De plus, comme l’invoquent Dominique Bourg et Johann Chapoutot, l’Etat n’a la violence légitime uniquement s’il respecte le contrat social, c’est-à-dire le renoncement à sa liberté absolue afin de s’assurer sa survie dans un espace politique commun. Si l’Etat n’est plus voué à ses citoyens, mais aux profits d’une petite partie de la population, alors le contrat social s’évanouit. Sans contrat, il est légitime pour l’individu de revenir à l’état de liberté absolue. Cela justifie également le sabotage, appelé « désarmement », réévalué à l’aune des violences policières dans des manifestations pacifiques, à l’aune des conséquences sans équivalent que provoque cette recherche éperdue du profit.

La tyrannie des carnivores

L’action collective est énergivore, et demande un investissement que bien d’entre nous ne détient pas. De plus, beaucoup de groupes dans la société ont d’autres problèmes sur lesquels lutter. 

La question du risque intervient également. Un étudiant peut faire une grève sans échouer son cursus, mais un ouvrier perd une journée de travail, un gain peut-être vital, et parfois son travail.

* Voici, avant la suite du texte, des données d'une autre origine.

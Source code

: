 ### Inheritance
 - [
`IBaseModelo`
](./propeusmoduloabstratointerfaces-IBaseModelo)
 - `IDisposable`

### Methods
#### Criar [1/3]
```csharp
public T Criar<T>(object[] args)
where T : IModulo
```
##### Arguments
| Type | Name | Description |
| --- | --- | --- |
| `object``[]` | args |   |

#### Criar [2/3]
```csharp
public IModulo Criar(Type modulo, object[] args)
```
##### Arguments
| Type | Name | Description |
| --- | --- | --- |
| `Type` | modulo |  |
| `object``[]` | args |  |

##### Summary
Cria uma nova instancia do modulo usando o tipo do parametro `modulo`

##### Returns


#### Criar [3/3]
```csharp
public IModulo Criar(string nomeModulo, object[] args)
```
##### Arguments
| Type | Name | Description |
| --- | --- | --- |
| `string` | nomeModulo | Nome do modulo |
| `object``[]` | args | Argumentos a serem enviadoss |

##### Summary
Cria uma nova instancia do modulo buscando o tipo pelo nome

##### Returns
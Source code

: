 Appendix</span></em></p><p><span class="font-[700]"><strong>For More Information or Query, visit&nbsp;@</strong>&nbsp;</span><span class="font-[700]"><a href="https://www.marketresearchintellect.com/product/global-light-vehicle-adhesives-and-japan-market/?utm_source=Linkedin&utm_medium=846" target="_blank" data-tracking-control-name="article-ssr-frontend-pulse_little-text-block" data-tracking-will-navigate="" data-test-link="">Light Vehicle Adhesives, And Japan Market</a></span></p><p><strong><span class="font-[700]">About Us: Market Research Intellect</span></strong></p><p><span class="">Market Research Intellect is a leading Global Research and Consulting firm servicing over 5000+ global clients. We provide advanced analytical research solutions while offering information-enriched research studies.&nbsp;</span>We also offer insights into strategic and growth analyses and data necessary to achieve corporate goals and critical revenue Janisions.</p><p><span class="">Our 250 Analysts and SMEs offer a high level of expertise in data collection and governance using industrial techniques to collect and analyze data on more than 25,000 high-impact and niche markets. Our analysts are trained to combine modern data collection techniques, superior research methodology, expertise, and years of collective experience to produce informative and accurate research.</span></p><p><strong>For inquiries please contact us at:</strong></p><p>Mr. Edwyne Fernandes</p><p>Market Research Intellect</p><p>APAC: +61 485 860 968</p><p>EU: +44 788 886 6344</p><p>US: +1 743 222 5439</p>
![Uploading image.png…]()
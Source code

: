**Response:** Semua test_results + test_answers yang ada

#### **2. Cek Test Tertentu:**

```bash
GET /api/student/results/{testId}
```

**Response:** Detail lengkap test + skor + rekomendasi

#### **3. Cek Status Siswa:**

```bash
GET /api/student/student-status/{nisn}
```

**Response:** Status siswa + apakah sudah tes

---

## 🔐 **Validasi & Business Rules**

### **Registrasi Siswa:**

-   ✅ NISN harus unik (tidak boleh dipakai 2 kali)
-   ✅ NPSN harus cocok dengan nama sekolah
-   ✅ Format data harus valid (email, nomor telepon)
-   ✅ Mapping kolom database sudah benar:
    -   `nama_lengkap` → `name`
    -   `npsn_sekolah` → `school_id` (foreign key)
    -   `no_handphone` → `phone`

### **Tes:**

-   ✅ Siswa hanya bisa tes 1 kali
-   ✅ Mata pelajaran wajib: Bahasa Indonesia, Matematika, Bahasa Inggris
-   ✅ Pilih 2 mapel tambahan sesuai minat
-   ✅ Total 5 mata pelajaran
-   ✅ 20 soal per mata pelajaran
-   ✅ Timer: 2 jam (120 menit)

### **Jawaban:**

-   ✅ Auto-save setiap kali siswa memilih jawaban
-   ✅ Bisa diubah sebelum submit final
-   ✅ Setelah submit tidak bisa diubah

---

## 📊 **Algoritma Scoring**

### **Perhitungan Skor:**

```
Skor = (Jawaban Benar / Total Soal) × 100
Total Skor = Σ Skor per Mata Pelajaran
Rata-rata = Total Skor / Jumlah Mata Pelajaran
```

C’est une des raisons pour lesquelles les manifestations sont souvent constituées d’individus de la classe moyenne supérieure, une classe tendanciellement plus soucieuse des questions climatiques, et surtout, pouvant se permettre un tel investissement. 

Beaucoup de groupes de l’action directe reconsidèrent l’emploi du sabotage. Or, s’accorder ce droit, c’est non seulement estimer que nos valeurs prédominent sur celles des autres, mais également considérer que nos actions soient réellement efficaces, et que donc, elles atteignent la bonne cible. Que devient un sabotage si celui-ci fut réalisé par un mauvais renseignement de son auteur ? L’urgence peut hâter l’action, mais également le long processus d’acquisition du savoir nécessaire à l’action ciblée et bénéfique. Sachant que ce processus demande plus de temps de nos jours, par le flot effréné de (dés)informations, le sabotage tend au fil des jours à manquer ses cibles. 

Enfin, est-ce que les actions radicales n’écarteraient pas la population de la lutte ? Raillés par les médias institutionnels, les militants sont souvent présentés comme des illuminés, des irresponsables qui n’ont comme seul hobby celui de déranger les vrais travailleurs, eux, bons citoyens. La question des dommages collatéraux est aussi importante, parce qu’il est nécessaire de justifier l’impact de nos actions sur une partie de la population, généralement défavorisée, pour un résultat incertain et un futur encore latent. 

Pour l’union des animaux

Or, il n’y a pas lieu ici d’opposer ces deux mode d’action. On présente ici deux options complémentaires, la carotte et le bâton, nécessaire à tout changement. Des études montrent que les personnes réalisant de petites actions tendent à participer à des actions collectives (source) ; choisir l’une n’est pas renoncé à l’autre. 

L’action collective est nécessaire pour exercer une pression sur les politiques, les entreprises, pour forcer l’ouverture du débat. En réalisant des actions symboliques, décriées ou non, l’action collective insère la question climatique dans l’esprit des individus. Ceux-ci pourront dès lors questionner leurs actes, et réfléchir à des alternatives personnelles et locales. 

Certes, une grande partie de la population est nécessaire pour réaliser un changement, mais rien n’exige que tous possèdent le même rôle. Tout le monde n’a pas les mêmes ressources, et on ne peut exiger un marathon à celui qui n’a jamais marché. Bien sûr, le chemin n’est pas linéaire entre les petites actions et les actions collectives. L’un n’implique pas nécessairement l’autre, mais félicitons également ceux qui viennent de loin, sans les culpabiliser pour leur grand pas trop petit pour nous.

Souvent, nous avons tendance à croire que l’engagement est linaire, qu’à partir des petits gestes on devient militant. Mais si cette trajectoire est certes possible, elle ne représente qu’une alternative face à tous les chemins possibles. Certains préfèrent agir personnellement, d’autres tentent de changer la politique de l’intérieur, les derniers pensent que construire sa communauté est préférable, etc. L’important est ici de s’engager, de s’unir pour agir sur plusieurs fronts, non pas de décrier les pratiques des uns aux profits de celles des autres, et souvent, au profit des siennes.